(About this task) The lines below are to be quoted exactly, from the first through the one that contains "Setting up the".

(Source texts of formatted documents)
————

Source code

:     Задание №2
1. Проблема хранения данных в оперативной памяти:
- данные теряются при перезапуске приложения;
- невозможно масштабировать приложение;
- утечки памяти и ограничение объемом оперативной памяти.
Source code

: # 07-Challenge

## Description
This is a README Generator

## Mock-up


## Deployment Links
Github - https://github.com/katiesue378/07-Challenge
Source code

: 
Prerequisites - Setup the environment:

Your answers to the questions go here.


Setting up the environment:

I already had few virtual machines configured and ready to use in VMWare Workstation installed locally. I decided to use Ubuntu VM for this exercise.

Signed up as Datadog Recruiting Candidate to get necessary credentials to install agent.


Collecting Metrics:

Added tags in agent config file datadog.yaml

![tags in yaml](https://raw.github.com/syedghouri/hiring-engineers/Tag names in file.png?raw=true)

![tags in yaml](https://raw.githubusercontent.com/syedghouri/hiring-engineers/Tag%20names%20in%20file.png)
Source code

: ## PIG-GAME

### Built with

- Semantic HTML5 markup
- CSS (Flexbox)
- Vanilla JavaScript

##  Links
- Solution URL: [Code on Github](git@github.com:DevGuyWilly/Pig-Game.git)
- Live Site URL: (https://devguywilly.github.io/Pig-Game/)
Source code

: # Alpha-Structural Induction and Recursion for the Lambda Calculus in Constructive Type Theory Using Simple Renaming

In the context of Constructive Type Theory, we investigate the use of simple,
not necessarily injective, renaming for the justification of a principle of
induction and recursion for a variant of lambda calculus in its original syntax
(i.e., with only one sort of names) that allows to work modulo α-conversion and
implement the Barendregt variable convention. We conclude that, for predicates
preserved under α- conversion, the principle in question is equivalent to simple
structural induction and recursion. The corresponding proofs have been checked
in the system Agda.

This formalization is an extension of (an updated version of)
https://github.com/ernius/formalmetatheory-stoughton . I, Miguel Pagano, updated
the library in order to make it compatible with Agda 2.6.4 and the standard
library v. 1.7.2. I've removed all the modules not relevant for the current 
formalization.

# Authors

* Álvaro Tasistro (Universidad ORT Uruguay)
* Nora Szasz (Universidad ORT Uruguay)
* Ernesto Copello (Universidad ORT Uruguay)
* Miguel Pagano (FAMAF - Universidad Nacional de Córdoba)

————

(Task answer)
Source code

:     Задание №2
1. Проблема хранения данных в оперативной памяти:
- данные теряются при перезапуске приложения;
- невозможно масштабировать приложение;
- утечки памяти и ограничение объемом оперативной памяти.
Source code

: # 07-Challenge

## Description
This is a README Generator

## Mock-up


## Deployment Links
Github - https://github.com/katiesue378/07-Challenge
Source code

: 
Prerequisites - Setup the environment:

Your answers to the questions go here.


Setting up the environment:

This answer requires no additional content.